Keep only the lines that hold the string "some", filtering out the rest of the entries below.

*** Opening of SUPPLIED RECORDS ***

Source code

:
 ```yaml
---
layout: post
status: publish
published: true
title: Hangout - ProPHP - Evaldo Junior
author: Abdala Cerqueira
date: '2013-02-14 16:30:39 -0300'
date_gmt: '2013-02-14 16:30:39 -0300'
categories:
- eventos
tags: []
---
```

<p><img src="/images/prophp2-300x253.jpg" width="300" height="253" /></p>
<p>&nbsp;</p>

*** Close of SUPPLIED RECORDS ***
*** Opening of SUPPLIED RECORDS ***

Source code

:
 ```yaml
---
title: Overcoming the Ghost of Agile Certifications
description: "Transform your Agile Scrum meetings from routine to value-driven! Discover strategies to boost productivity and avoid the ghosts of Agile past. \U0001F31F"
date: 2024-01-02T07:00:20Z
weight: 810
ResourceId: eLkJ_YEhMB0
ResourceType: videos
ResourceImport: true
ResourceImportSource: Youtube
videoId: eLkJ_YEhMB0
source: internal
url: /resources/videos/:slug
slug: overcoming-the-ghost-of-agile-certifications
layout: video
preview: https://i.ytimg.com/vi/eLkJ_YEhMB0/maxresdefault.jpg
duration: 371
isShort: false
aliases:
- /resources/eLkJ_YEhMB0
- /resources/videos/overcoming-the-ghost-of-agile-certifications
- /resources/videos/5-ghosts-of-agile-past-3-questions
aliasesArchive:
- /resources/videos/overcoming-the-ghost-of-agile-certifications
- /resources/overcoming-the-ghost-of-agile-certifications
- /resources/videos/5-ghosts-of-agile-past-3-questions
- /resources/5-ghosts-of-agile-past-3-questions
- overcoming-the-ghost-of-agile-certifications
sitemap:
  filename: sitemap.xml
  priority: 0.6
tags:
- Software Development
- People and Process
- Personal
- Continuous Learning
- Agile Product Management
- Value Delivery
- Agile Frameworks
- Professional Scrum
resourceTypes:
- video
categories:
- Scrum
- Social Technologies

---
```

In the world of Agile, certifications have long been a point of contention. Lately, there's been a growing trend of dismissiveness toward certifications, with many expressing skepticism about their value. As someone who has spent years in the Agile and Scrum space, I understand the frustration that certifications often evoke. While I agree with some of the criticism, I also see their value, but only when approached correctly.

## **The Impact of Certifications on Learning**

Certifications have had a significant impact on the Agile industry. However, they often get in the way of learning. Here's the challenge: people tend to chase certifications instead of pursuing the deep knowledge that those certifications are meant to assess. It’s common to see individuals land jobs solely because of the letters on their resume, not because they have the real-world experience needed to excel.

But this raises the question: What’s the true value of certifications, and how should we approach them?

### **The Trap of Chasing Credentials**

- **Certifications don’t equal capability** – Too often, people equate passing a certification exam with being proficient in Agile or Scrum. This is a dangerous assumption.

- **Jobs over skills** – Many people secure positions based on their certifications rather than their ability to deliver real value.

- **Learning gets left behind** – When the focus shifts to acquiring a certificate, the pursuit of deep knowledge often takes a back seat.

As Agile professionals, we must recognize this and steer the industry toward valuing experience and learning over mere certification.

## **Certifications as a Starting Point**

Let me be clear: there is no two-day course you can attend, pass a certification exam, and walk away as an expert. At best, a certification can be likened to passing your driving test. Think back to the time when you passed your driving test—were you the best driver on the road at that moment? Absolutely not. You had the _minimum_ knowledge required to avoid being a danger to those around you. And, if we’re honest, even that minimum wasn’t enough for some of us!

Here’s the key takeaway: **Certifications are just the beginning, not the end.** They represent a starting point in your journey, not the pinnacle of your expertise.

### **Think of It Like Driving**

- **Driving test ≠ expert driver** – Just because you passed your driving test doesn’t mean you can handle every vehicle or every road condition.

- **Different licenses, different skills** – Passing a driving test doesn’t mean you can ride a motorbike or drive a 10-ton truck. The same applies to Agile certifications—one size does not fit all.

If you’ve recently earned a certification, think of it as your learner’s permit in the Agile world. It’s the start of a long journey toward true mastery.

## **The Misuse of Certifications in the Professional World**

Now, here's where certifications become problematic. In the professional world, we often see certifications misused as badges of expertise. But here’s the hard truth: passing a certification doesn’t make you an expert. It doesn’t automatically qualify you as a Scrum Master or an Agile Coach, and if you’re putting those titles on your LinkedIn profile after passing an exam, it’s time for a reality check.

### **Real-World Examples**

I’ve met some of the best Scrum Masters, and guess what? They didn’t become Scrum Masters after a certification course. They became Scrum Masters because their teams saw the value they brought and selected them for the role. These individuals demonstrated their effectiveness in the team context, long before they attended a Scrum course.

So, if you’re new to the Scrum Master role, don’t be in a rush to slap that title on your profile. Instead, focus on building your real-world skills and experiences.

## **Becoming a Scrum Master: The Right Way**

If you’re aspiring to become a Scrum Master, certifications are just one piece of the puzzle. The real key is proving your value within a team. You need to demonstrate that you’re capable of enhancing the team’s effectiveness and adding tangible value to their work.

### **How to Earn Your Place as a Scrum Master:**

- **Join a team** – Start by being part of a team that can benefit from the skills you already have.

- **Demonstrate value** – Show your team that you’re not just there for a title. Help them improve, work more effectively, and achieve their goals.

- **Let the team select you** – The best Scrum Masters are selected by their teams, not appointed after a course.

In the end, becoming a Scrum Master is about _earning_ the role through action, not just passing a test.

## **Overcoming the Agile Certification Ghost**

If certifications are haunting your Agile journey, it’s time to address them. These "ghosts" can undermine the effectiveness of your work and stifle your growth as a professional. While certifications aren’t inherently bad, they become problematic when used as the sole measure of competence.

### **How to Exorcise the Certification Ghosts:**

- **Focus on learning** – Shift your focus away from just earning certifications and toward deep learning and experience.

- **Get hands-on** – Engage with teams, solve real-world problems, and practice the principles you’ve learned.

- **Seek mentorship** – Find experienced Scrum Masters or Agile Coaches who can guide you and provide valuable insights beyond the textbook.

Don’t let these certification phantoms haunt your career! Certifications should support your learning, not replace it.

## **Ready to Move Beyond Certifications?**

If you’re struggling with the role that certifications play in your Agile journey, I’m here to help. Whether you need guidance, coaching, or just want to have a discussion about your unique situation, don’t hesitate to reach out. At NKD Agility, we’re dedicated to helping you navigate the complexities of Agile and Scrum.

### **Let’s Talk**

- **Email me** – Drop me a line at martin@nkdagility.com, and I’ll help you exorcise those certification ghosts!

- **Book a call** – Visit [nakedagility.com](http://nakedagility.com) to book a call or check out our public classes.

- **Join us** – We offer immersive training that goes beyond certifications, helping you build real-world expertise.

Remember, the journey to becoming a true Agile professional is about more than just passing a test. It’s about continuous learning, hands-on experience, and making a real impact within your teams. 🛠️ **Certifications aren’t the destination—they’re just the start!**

*** Close of SUPPLIED RECORDS ***

▸ EXERCISE RESPONSE:
In the world of Agile, certifications have long been a point of contention. Lately, there's been a growing trend of dismissiveness toward certifications, with many expressing skepticism about their value. As someone who has spent years in the Agile and Scrum space, I understand the frustration that certifications often evoke. While I agree with some of the criticism, I also see their value, but only when approached correctly.
Let me be clear: there is no two-day course you can attend, pass a certification exam, and walk away as an expert. At best, a certification can be likened to passing your driving test. Think back to the time when you passed your driving test—were you the best driver on the road at that moment? Absolutely not. You had the _minimum_ knowledge required to avoid being a danger to those around you. And, if we’re honest, even that minimum wasn’t enough for some of us!
I’ve met some of the best Scrum Masters, and guess what? They didn’t become Scrum Masters after a certification course. They became Scrum Masters because their teams saw the value they brought and selected them for the role. These individuals demonstrated their effectiveness in the team context, long before they attended a Scrum course.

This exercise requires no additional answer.